Another sus is my nginx reverse config:

server {
listen 32444 ssl;
http2 on;
server_name 192.168.0.149;

ssl_certificate /etc/nginx/ssl/tfms.crt;
ssl_certificate_key /etc/nginx/ssl/tfms.key;
ssl_protocols TLSv1.2 TLSv1.3;
ssl_ciphers 'TLS_AES_128_GCM_SHA256:TLS_AES_256_GCM_SHA384:ECDHE-RSA-AES128-GCM-SHA256:ECDHE-RSA-AES256-GCM-SHA384:ECDHE-ECDSA-AES128-GCM-SHA256:ECDHE-ECDSA-AES256-GCM-SHA384';
ssl_prefer_server_ciphers off;
ssl_session_cache shared:SSL:10m;
ssl_session_timeout 10m;
ssl_session_tickets off;
ssl_trusted_certificate /etc/nginx/ssl/tfms.crt;

add_header Strict-Transport-Security "max-age=63072000; includeSubDomains; preload" always;
add_header X-Content-Type-Options nosniff;
add_header X-Frame-Options SAMEORIGIN;

resolver 1.1.1.1 1.0.0.1 valid=300s;
resolver_timeout 5s;

access_log off;
tcp_nodelay on;
tcp_nopush on;

gzip on;
gzip_min_length 10240;
gzip_comp_level 1;
gzip_vary on;
gzip_disable msie6;
gzip_proxied expired no-cache no-store private auth;
gzip_types
  text/css
  text/javascript
  text/xml
  text/plain
  text/x-component
  application/javascript
  application/x-javascript
  application/json
  application/xml
  application/rss+xml
  application/atom+xml
  font/truetype
  font/opentype
  application/vnd.ms-fontobject
  image/svg+xml;

location / {
    proxy_pass https://localhost:32400;
    proxy_set_header Host $host;
    proxy_set_header X-Forwarded-Proto https;
    proxy_set_header X-Forwarded-For $remote_addr;
    proxy_set_header X-Real-IP $remote_addr;
    proxy_set_header X-Forwarded-Host $host;
    proxy_set_header X-Forwarded-Port 32444;
    proxy_http_version 1.1;
    proxy_set_header Upgrade $http_upgrade;
    proxy_set_header Connection "upgrade";
    proxy_cache_bypass $http_upgrade;
}

location ~ /\.ht {
    deny all;
}

}

I’m not sure if this config causes the issue too… please let me know.

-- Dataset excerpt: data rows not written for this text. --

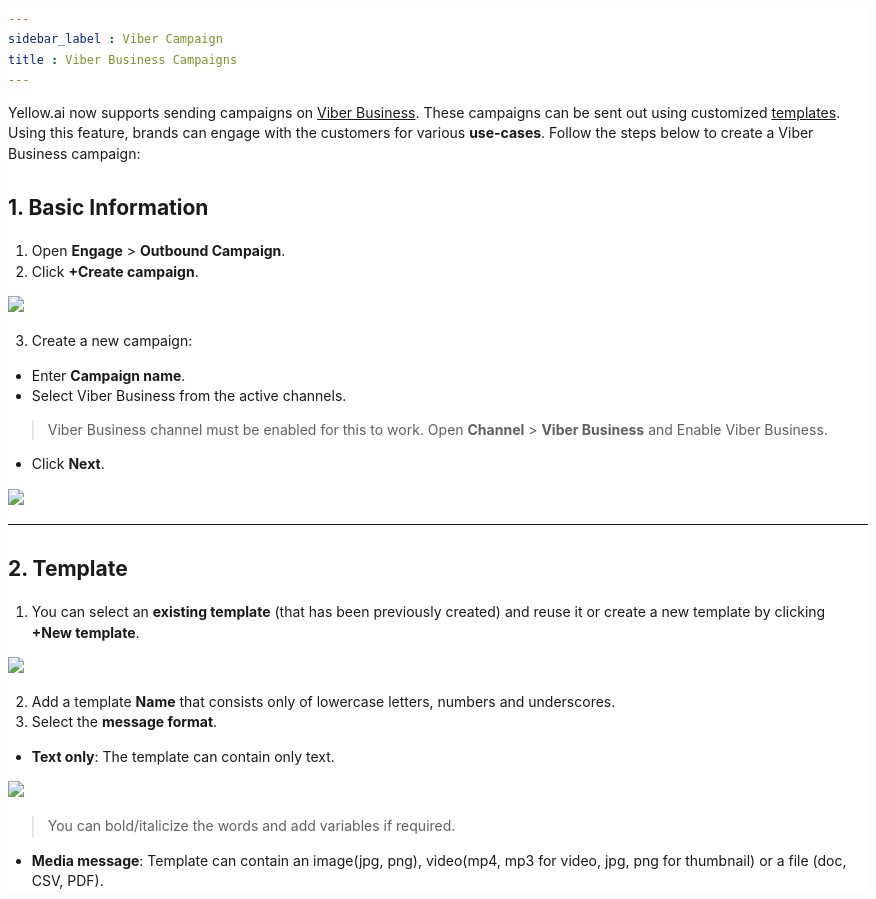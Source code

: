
 ```yaml
---
sidebar_label : Viber Campaign 
title : Viber Business Campaigns
---
```



Yellow.ai now supports sending campaigns on [Viber Business](https://www.forbusiness.viber.com/en/viber-for-business/). These campaigns can be sent out using customized [templates](https://docs.yellow.ai/docs/platform_concepts/engagement/outbound/templates/viber-template).  
Using this feature, brands can engage with the customers for various **use-cases**.
Follow the steps below to create a Viber Business campaign: 


## 1. Basic Information

1. Open **Engage** > **Outbound Campaign**. 
2. Click **+Create campaign**. 

![](https://i.imgur.com/CwsX8ok.png)

3. Create a new campaign: 

- Enter **Campaign name**. 
- Select Viber Business from the active channels. 
 

> Viber Business channel must be enabled for this to work. 
> Open **Channel** > **Viber Business** and Enable Viber Business. 

- Click **Next**. 

![](https://i.imgur.com/Bjj2yQP.png)

--- 

## 2. Template


1. You can select an **existing template** (that has been previously created) and reuse it or create a new template by clicking **+New template**.

![](https://i.imgur.com/zf5pMkA.png)

2. Add a template **Name** that consists only of lowercase letters, numbers and underscores.
3. Select the **message format**. 

- **Text only**: The template can contain only text. 

![](https://i.imgur.com/oHdQk1X.png)

> You can bold/italicize the words and add variables if required. 


- **Media message**: Template can contain an image(jpg, png), video(mp4, mp3 for video, jpg, png for thumbnail) or a file (doc, CSV, PDF).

Now that i have removed the clean scripts.. please reset my server certs and unblock me thanks!.

Don’t do that.
Only empty out the Transcode and PhotoTranscoder subfolders in there, if you must.

Did you come up yourself with that or did you find this someplace else as a recommendation? This should be taken down.

Yes i come up with that myself.. I thought it’s cache so it must be safe.

I have taken down that.

Thanks alot for unblocking me.. the certificate renewed.

If anyone encounter this issue in the future you maybe are deleting files inside the /var/lib/plexmediaserver/Library/Application Support/Plex Media Server/Cache/ …folder don’t as it contains the .p12 certificate and once you delete that the PMS tries to renew it.

Repeat that every day and in the end you get:

API rate limit exceeded status=429 or

CERT Error acquiring new certificate: Failed to retrieve cert from plex.tv: 429 Errors.

Please consider changing the path of the .p12 to other location in future PMS updates as other users may empty the Cache folder and get this issue.